Lowering the cost of SOC 2 turned it from a rare project into a market standard. Once Vanta made the work more like connecting AWS, GitHub, HR, and device systems into one dashboard that auto checked controls, startups could get audit ready in weeks instead of burning months of founder and engineer time. That made SOC 2 spread through competitive pressure, because one startup getting certified forced peers chasing the same buyers to follow.

  • The auditor was not removed, the workflow was rebuilt around them. Vanta’s model was to standardize evidence collection and give auditors a mapped view of the same live control data, which let smaller audit firms serve startups faster and at lower prices without giving up independence.

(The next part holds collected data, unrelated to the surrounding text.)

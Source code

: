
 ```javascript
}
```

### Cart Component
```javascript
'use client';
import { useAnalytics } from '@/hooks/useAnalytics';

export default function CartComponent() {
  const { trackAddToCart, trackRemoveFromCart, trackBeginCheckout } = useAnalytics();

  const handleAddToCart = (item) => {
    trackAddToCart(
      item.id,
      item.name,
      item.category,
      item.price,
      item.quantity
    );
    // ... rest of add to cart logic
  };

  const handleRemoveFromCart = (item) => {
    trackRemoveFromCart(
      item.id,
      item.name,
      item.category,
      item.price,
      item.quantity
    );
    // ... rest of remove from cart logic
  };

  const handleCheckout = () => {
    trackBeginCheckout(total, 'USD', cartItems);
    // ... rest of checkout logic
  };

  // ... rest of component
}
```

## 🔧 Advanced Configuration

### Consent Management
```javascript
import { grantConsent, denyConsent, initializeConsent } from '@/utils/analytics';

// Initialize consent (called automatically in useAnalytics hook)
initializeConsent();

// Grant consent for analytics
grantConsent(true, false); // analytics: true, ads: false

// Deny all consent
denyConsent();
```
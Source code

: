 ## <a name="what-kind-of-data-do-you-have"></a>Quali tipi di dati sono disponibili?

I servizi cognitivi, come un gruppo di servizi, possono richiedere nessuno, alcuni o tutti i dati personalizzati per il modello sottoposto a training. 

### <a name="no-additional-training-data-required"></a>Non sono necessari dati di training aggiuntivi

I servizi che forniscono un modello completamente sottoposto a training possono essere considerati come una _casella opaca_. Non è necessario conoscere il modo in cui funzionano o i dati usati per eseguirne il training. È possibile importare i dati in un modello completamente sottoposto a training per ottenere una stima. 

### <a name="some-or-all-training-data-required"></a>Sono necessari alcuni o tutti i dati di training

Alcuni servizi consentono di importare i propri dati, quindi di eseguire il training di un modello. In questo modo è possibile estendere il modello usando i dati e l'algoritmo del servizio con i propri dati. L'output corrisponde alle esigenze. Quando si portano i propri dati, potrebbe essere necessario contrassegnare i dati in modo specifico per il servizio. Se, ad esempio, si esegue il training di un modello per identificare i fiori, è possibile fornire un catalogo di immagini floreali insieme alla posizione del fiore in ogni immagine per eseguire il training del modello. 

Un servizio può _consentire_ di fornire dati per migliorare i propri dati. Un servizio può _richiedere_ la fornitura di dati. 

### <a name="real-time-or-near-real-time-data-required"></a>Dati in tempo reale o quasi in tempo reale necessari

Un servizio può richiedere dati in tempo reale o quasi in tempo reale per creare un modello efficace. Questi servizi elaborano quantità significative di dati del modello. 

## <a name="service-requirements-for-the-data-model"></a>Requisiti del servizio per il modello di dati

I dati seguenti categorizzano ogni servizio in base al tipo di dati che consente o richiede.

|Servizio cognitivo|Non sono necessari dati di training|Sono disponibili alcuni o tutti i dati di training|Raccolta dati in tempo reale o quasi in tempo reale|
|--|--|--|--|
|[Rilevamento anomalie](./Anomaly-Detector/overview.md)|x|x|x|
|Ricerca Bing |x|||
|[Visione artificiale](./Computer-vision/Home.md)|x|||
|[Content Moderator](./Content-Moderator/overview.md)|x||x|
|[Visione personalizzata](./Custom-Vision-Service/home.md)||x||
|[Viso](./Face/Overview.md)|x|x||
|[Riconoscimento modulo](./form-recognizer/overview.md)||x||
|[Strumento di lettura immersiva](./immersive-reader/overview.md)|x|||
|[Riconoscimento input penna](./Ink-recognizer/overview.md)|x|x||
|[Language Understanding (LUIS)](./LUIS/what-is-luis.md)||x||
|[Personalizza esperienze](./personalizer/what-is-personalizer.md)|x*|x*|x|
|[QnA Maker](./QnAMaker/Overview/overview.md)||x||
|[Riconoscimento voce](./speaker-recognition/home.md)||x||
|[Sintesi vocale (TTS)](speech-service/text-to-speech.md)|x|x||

  • This same pattern showed up across the category. Laika built software for both the company and the auditor to reduce the messy handoff into the audit, and Secureframe paired automation with ex-auditor guidance because evidence collection could be automated more than auditor judgment could.
  • Once adoption started, the market widened far beyond late stage startups. Secureframe described the typical trigger moving from around 100 employees to as early as 10 to 20 employees, especially in fintech, healthcare, and SaaS, because customers increasingly expected vendors to already have security proof in place.

The next phase is that compliance automation stops being a one time audit prep tool and becomes the system of record for ongoing trust work. That pushes vendors like Vanta beyond SOC 2 into more frameworks, vendor reviews, and continuous monitoring, while auditors increasingly plug into the software instead of running the whole process by email, screenshots, and spreadsheets.